# Looks like a 'downgrade' to F150 in 2014.



## kurtandshan (Sep 1, 2010)

If anyone has seen the JUST released Ford Atlas F150 concept truck...looks like I will be finally listening to my wife and 'Downgrading' to a F150. BadA**! Detroit papers say production model should be very close to the concept. I would post a link or pic but I don't know how.ussmileyflag and for our canadian friends:tymusic


----------



## Theplower (Nov 24, 2012)

They never confirmed that this is going to be the f150, it could be used for all f series trucks.


----------



## kurtandshan (Sep 1, 2010)

Detroit FreePress story on the unveiling, at the Detroit Auto Show, touts it, with quotes from Ford execs as the new F150. Would be even more tough with a straight axle.


----------



## Theplower (Nov 24, 2012)

kurtandshan;1567342 said:


> Detroit FreePress story on the unveiling, at the Detroit Auto Show, touts it, with quotes from Ford execs as the new F150. Would be even more tough with a straight axle.


Thanks, didn't know that.
I wonder if it will be able to hold a plow once it's eventually released, it looks like a pretty strong truck, but I can see some of the new technology on it getting in the way....


----------



## 2COR517 (Oct 23, 2008)

kurtandshan;1567342 said:


> Detroit FreePress story on the unveiling, at the Detroit Auto Show, touts it, with quotes from Ford execs as the new F150. Would be even more tough with a straight axle.
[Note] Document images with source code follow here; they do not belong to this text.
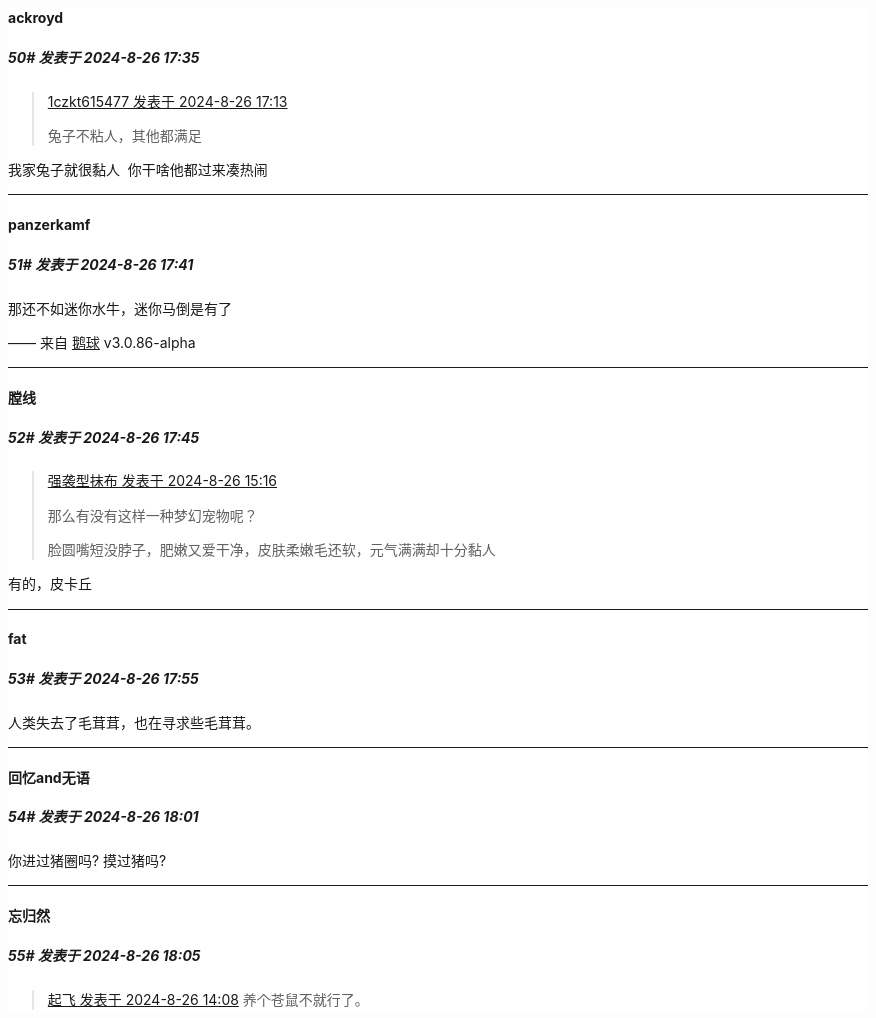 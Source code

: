 ####  ackroyd  
##### 50#       发表于 2024-8-26 17:35

<blockquote><a href="httphttps://bbs.saraba1st.com/2b/forum.php?mod=redirect&amp;goto=findpost&amp;pid=66020646&amp;ptid=2196615" target="_blank">1czkt615477 发表于 2024-8-26 17:13</a>

兔子不粘人，其他都满足</blockquote>
我家兔子就很黏人  你干啥他都过来凑热闹


*****

####  panzerkamf  
##### 51#       发表于 2024-8-26 17:41

那还不如迷你水牛，迷你马倒是有了

—— 来自 [鹅球](https://www.pgyer.com/xfPejhuq) v3.0.86-alpha


*****

####  膛线  
##### 52#       发表于 2024-8-26 17:45

<blockquote><a href="httphttps://bbs.saraba1st.com/2b/forum.php?mod=redirect&amp;goto=findpost&amp;pid=66019215&amp;ptid=2196615" target="_blank">强袭型抹布 发表于 2024-8-26 15:16</a>

那么有没有这样一种梦幻宠物呢？

脸圆嘴短没脖子，肥嫩又爱干净，皮肤柔嫩毛还软，元气满满却十分黏人</blockquote>
有的，皮卡丘


*****

####  fat  
##### 53#       发表于 2024-8-26 17:55

人类失去了毛茸茸，也在寻求些毛茸茸。


*****

####  回忆and无语  
##### 54#       发表于 2024-8-26 18:01

你进过猪圈吗? 摸过猪吗?


*****

####  忘归然  
##### 55#       发表于 2024-8-26 18:05

<blockquote><a href="httphttps://bbs.saraba1st.com/2b/forum.php?mod=redirect&amp;goto=findpost&amp;pid=66018473&amp;ptid=2196615" target="_blank">起飞 发表于 2024-8-26 14:08</a>
养个苍鼠不就行了。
Why would a straight axle make it more tough?


----------



## kurtandshan (Sep 1, 2010)

2COR517;1567535 said:


> Why would a straight axle make it more tough?


Guess its personal preference but I feel the simple, strong design of a straight axle is capable of handling more weight and abuse than the complex, intricate design of independant suspension. I'm no engineer, or even an expert, but to me Less parts+larger parts+simple parts= stronger=straight axle. 
When it comes to my plow truck ride quality is not the determining factor.


----------



## plowguy43 (Jan 2, 2008)

New Fords & Dodges with straight axles ride as nice, if not better then the new GM's. That said, all 3 ride nice and hold plows well nowadays.

That new F150 looks amazing, they should just release it as is. Its a beautiful truck.


----------



## chevyman51 (Dec 16, 2009)

I liked the ramps that tucked under the bed I thought that was awesome.


----------



## Mid-Ohio Scaper (Aug 17, 2008)

I WANT THAT!!!! wesportwesport

Seeing this will help me get over my love affair with the SVT Raptor!! :yow!:


----------